#### Supplied material:
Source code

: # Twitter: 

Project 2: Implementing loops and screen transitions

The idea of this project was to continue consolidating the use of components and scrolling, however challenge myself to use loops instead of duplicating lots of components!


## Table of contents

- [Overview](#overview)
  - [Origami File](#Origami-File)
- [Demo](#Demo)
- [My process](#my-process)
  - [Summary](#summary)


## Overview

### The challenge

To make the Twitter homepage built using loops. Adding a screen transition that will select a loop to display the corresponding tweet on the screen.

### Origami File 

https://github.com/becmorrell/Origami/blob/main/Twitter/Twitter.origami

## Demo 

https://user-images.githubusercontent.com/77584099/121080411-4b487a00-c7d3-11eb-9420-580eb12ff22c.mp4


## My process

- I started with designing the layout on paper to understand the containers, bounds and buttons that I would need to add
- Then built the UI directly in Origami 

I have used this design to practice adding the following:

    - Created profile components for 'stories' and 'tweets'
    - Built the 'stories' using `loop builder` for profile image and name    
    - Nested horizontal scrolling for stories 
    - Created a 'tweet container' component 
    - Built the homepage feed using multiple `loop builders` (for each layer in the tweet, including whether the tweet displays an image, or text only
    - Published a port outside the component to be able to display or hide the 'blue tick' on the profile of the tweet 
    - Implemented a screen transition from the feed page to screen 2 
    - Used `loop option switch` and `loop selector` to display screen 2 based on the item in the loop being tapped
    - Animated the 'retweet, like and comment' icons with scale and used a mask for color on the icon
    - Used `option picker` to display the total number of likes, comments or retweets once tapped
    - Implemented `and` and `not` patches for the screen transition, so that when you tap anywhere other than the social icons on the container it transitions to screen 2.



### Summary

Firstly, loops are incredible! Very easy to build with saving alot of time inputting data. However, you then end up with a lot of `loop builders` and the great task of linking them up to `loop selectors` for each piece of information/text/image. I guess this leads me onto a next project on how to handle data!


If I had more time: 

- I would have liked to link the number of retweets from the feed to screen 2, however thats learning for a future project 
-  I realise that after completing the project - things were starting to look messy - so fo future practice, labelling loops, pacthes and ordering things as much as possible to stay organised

#### Exercise goal:
So that no detail is lost, give every line of the data again exactly.

#### Answer:
Source code

: # Twitter: 

Project 2: Implementing loops and screen transitions

The idea of this project was to continue consolidating the use of components and scrolling, however challenge myself to use loops instead of duplicating lots of components!


## Table of contents

- [Overview](#overview)
  - [Origami File](#Origami-File)
- [Demo](#Demo)
- [My process](#my-process)
  - [Summary](#summary)


## Overview

### The challenge

To make the Twitter homepage built using loops. Adding a screen transition that will select a loop to display the corresponding tweet on the screen.

### Origami File 

https://github.com/becmorrell/Origami/blob/main/Twitter/Twitter.origami

## Demo 

https://user-images.githubusercontent.com/77584099/121080411-4b487a00-c7d3-11eb-9420-580eb12ff22c.mp4


## My process

- I started with designing the layout on paper to understand the containers, bounds and buttons that I would need to add
- Then built the UI directly in Origami 

I have used this design to practice adding the following:

    - Created profile components for 'stories' and 'tweets'
    - Built the 'stories' using `loop builder` for profile image and name    
    - Nested horizontal scrolling for stories 
    - Created a 'tweet container' component 
    - Built the homepage feed using multiple `loop builders` (for each layer in the tweet, including whether the tweet displays an image, or text only
    - Published a port outside the component to be able to display or hide the 'blue tick' on the profile of the tweet 
    - Implemented a screen transition from the feed page to screen 2 
    - Used `loop option switch` and `loop selector` to display screen 2 based on the item in the loop being tapped
    - Animated the 'retweet, like and comment' icons with scale and used a mask for color on the icon
    - Used `option picker` to display the total number of likes, comments or retweets once tapped
    - Implemented `and` and `not` patches for the screen transition, so that when you tap anywhere other than the social icons on the container it transitions to screen 2.



### Summary

Firstly, loops are incredible! Very easy to build with saving alot of time inputting data. However, you then end up with a lot of `loop builders` and the great task of linking them up to `loop selectors` for each piece of information/text/image. I guess this leads me onto a next project on how to handle data!


If I had more time: 

- I would have liked to link the number of retweets from the feed to screen 2, however thats learning for a future project 
-  I realise that after completing the project - things were starting to look messy - so fo future practice, labelling loops, pacthes and ordering things as much as possible to stay organised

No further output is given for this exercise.